Stored data:
+++
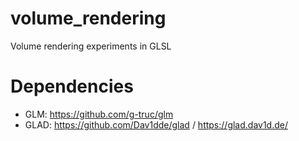 # volume_rendering
Volume rendering experiments in GLSL

# Dependencies

 * GLM: https://github.com/g-truc/glm
 * GLAD: https://github.com/Dav1dde/glad / https://glad.dav1d.de/
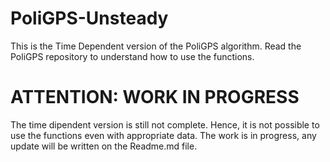 # PoliGPS-Unsteady
This is the Time Dependent version of the PoliGPS algorithm. Read the PoliGPS repository to understand how to use the functions.

# ATTENTION: WORK IN PROGRESS
The time dipendent version is still not complete. Hence, it is not possible to use the functions even with appropriate data.
The work is in progress, any update will be written on the Readme.md file.
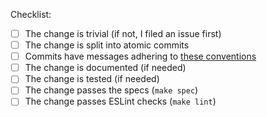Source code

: Checklist:

  * [ ] The change is trivial (if not, I filed an issue first)
  * [ ] The change is split into atomic commits
  * [ ] Commits have messages adhering to [these conventions][git-commit-messages]
  * [ ] The change is documented (if needed)
  * [ ] The change is tested (if needed)
  * [ ] The change passes the specs (`make spec`)
  * [ ] The change passes ESLint checks (`make lint`)

[git-commit-messages]: http://tbaggery.com/2008/04/19/a-note-about-git-commit-messages.html
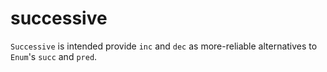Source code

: # successive

`Successive` is intended provide `inc` and `dec` as more-reliable alternatives to `Enum`'s `succ` and `pred`.
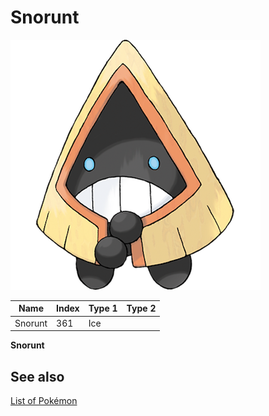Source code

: # Snorunt


![Snorunt](images/361.png)

| **Name** | **Index** | **Type 1** | **Type 2** |
|----|----|----|----|
| Snorunt | 361 | Ice  |  |

**Snorunt** 

## See also

[List of Pokémon](../pokemon.md)
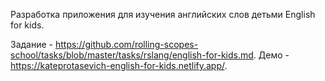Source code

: Разработка приложения для изучения английских слов детьми English for kids.

Задание - https://github.com/rolling-scopes-school/tasks/blob/master/tasks/rslang/english-for-kids.md.
Демо - https://kateprotasevich-english-for-kids.netlify.app/.
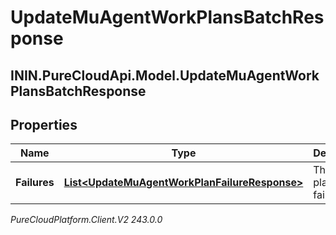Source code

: # UpdateMuAgentWorkPlansBatchResponse

## ININ.PureCloudApi.Model.UpdateMuAgentWorkPlansBatchResponse

## Properties

|Name | Type | Description | Notes|
|------------ | ------------- | ------------- | -------------|
| **Failures** | [**List&lt;UpdateMuAgentWorkPlanFailureResponse&gt;**](UpdateMuAgentWorkPlanFailureResponse) | The work plan update failures | |



_PureCloudPlatform.Client.V2 243.0.0_

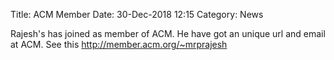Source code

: Title: ACM Member
Date: 30-Dec-2018 12:15
Category: News

Rajesh's has joined as member of ACM. He have got an unique url and email at ACM.
See this http://member.acm.org/~mrprajesh
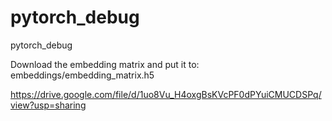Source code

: # pytorch_debug
pytorch_debug


Download the embedding matrix and put it to: embeddings/embedding_matrix.h5

https://drive.google.com/file/d/1uo8Vu_H4oxgBsKVcPF0dPYuiCMUCDSPq/view?usp=sharing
+++
• Work to be completed:
All of the data above should be quoted exactly, except for the pictures.

• Response to the exercise:
 # volume_rendering
Volume rendering experiments in GLSL

# Dependencies

 * GLM: https://github.com/g-truc/glm
 * GLAD: https://github.com/Dav1dde/glad / https://glad.dav1d.de/
 # PoliGPS-Unsteady
This is the Time Dependent version of the PoliGPS algorithm. Read the PoliGPS repository to understand how to use the functions.

# ATTENTION: WORK IN PROGRESS
The time dipendent version is still not complete. Hence, it is not possible to use the functions even with appropriate data.
The work is in progress, any update will be written on the Readme.md file.
Source code

: Checklist:

  * [ ] The change is trivial (if not, I filed an issue first)
  * [ ] The change is split into atomic commits
  * [ ] Commits have messages adhering to [these conventions][git-commit-messages]
  * [ ] The change is documented (if needed)
  * [ ] The change is tested (if needed)
  * [ ] The change passes the specs (`make spec`)
  * [ ] The change passes ESLint checks (`make lint`)

[git-commit-messages]: http://tbaggery.com/2008/04/19/a-note-about-git-commit-messages.html
Source code

: # successive

`Successive` is intended provide `inc` and `dec` as more-reliable alternatives to `Enum`'s `succ` and `pred`.
Source code

: # Snorunt


![Snorunt](images/361.png)

| **Name** | **Index** | **Type 1** | **Type 2** |
|----|----|----|----|
| Snorunt | 361 | Ice  |  |

**Snorunt** 

## See also

[List of Pokémon](../pokemon.md)
Source code

: Разработка приложения для изучения английских слов детьми English for kids.

Задание - https://github.com/rolling-scopes-school/tasks/blob/master/tasks/rslang/english-for-kids.md.
Демо - https://kateprotasevich-english-for-kids.netlify.app/.
Source code

: # UpdateMuAgentWorkPlansBatchResponse

## ININ.PureCloudApi.Model.UpdateMuAgentWorkPlansBatchResponse

## Properties

|Name | Type | Description | Notes|
|------------ | ------------- | ------------- | -------------|
| **Failures** | [**List&lt;UpdateMuAgentWorkPlanFailureResponse&gt;**](UpdateMuAgentWorkPlanFailureResponse) | The work plan update failures | |



_PureCloudPlatform.Client.V2 243.0.0_

Source code

: Title: ACM Member
Date: 30-Dec-2018 12:15
Category: News

Rajesh's has joined as member of ACM. He have got an unique url and email at ACM.
See this http://member.acm.org/~mrprajesh
Source code

: # pytorch_debug
pytorch_debug


Download the embedding matrix and put it to: embeddings/embedding_matrix.h5

https://drive.google.com/file/d/1uo8Vu_H4oxgBsKVcPF0dPYuiCMUCDSPq/view?usp=sharing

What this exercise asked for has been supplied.